In contrast to the volatile masculine trinity, the feminine trinity eschews conflict in favor of harmony. The three goddesses work in concert for the remaking of the world, imparting wisdom, compassion, and healing in equal measure, wherever it is needed. The feminine trinity is not in conflict, nor are they in competition. Instead, they are the very image of god-in-community, the holy women who tend the garden of this good earth.

While the holy men are in heaven doing their own thing, the holy women are in our midst, looking after the children, doing the really important work.

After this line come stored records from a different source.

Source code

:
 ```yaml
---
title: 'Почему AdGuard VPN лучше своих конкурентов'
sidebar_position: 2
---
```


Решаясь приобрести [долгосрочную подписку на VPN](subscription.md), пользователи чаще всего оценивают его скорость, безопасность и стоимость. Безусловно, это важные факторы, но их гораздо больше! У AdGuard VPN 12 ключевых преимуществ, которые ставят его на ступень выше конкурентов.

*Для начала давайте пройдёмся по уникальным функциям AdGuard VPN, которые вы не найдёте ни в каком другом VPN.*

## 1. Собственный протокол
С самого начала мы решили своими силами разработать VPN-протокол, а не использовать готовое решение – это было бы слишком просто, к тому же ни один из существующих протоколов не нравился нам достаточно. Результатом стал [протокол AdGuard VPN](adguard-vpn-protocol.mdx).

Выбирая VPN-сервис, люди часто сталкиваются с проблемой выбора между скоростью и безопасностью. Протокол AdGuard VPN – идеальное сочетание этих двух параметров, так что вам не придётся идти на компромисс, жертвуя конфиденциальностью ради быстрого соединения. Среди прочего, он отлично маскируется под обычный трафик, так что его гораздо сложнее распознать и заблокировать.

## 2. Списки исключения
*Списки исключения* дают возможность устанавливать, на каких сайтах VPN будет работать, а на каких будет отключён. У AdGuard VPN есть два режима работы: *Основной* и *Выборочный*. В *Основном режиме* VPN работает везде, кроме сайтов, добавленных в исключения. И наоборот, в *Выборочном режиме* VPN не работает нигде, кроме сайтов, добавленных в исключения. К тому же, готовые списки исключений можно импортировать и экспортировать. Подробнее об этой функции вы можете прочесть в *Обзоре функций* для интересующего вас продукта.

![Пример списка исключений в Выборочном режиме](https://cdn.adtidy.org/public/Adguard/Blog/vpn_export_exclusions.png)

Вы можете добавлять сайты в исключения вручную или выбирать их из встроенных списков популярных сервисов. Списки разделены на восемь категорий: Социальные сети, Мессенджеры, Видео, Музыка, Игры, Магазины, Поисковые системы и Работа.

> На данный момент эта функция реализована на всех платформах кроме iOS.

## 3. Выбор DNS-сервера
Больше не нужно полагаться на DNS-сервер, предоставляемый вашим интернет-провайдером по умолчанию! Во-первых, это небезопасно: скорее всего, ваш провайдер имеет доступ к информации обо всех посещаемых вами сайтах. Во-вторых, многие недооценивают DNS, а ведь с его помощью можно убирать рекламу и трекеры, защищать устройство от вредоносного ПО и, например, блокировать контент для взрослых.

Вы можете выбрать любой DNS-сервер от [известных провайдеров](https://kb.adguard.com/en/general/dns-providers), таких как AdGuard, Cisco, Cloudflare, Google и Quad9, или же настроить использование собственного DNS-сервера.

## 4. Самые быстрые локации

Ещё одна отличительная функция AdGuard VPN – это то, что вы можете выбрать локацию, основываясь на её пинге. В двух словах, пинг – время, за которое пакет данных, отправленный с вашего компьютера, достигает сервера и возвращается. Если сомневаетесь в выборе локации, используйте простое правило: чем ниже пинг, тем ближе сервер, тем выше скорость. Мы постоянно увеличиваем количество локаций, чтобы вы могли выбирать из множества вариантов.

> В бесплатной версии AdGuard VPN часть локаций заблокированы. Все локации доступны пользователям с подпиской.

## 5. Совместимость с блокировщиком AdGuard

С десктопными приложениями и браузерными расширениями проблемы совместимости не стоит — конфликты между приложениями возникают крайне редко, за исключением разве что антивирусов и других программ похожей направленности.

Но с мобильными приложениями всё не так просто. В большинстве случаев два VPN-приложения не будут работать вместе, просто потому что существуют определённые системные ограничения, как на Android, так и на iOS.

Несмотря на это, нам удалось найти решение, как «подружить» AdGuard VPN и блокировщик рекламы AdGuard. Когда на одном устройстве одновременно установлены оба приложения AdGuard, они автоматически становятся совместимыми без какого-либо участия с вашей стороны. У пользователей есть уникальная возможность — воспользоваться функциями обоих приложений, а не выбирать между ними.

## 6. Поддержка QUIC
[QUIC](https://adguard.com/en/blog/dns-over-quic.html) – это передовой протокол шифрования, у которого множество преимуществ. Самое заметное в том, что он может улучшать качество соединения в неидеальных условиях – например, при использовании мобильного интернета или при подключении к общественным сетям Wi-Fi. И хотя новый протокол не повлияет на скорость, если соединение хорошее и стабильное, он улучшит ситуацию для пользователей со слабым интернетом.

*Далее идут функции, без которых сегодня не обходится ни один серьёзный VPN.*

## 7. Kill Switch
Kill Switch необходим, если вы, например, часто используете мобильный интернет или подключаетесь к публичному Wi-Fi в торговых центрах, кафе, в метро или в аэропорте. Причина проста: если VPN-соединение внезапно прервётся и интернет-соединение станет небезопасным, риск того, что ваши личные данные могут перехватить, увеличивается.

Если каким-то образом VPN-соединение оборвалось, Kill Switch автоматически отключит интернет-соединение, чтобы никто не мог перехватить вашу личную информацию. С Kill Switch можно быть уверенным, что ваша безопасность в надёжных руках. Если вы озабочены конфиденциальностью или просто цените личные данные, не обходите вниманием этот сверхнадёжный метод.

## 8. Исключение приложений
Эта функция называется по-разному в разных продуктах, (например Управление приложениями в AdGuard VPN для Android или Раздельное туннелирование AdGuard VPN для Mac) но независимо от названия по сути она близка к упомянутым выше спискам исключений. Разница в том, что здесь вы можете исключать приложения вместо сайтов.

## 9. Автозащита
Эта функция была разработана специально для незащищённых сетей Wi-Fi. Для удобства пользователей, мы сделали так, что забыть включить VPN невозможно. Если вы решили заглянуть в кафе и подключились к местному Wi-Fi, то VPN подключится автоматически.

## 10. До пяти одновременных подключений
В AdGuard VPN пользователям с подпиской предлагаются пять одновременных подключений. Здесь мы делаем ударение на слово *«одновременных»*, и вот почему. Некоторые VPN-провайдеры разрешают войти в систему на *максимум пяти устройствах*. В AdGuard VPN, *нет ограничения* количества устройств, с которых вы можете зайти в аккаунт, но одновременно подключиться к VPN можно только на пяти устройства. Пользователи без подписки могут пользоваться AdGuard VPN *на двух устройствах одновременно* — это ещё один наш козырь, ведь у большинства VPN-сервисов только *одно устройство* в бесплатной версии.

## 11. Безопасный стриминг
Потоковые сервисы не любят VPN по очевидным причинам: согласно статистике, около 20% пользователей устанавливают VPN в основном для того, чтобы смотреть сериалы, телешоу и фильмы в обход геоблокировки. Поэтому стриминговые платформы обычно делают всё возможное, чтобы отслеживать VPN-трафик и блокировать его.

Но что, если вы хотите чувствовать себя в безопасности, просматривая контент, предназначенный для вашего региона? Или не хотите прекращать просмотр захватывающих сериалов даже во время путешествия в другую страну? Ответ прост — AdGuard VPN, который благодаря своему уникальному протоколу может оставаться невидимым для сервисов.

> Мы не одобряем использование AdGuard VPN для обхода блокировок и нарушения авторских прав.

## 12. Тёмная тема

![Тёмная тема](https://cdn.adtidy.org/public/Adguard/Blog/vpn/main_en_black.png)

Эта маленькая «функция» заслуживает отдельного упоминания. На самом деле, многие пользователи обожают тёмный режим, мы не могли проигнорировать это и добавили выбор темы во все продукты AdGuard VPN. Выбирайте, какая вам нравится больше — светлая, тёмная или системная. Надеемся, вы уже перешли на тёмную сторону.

The next time you hear Christianity spoken of as a monotheistic religion, kindly correct them. We have as diverse a pantheon as Mt. Olympus ever was, and our gods just as bizarre, fallible, and wonderful as theirs.

In retrospect, perhaps my friend didn't reject Christianity because it wasn't messy enough. Maybe it was actually that Christianity that was TOO messy for her. In any case we both agree that acknowledging the feminine in the divine is important, and in our own tradition, the most intimately concerned with human beings. It is time to break the code of silence about our goddesses, bring the hidden pantheon of Christianity out of the closet, to acknowledge the feminine face of God to which we all relate, if only unconsciously.

God is not only good, God is also conflicted; God is not only in heaven, God is on earth, too; God is not an old man, but comes to us in the form of women of wisdom, compassion, and healing as well. And God is not one, my friends, but many. God is messy. Thanks be to God. Let us pray.

Holy Wisdom, you touch our minds with inspiration, and give us God's own thoughts; Holy Mary, you pour out compassion upon the suffering of every being; Holy Spirit, you guide us into all truth. Help us to see God's face in every face, to behold the divine in every creature, to see divinity spilling out from this lone planet into the universe. Help us to feel and to know that we are a part of that great work, give us tools and will to help in the remaking of the world, and let us not be afraid to be messy, even as you are messy. Amen.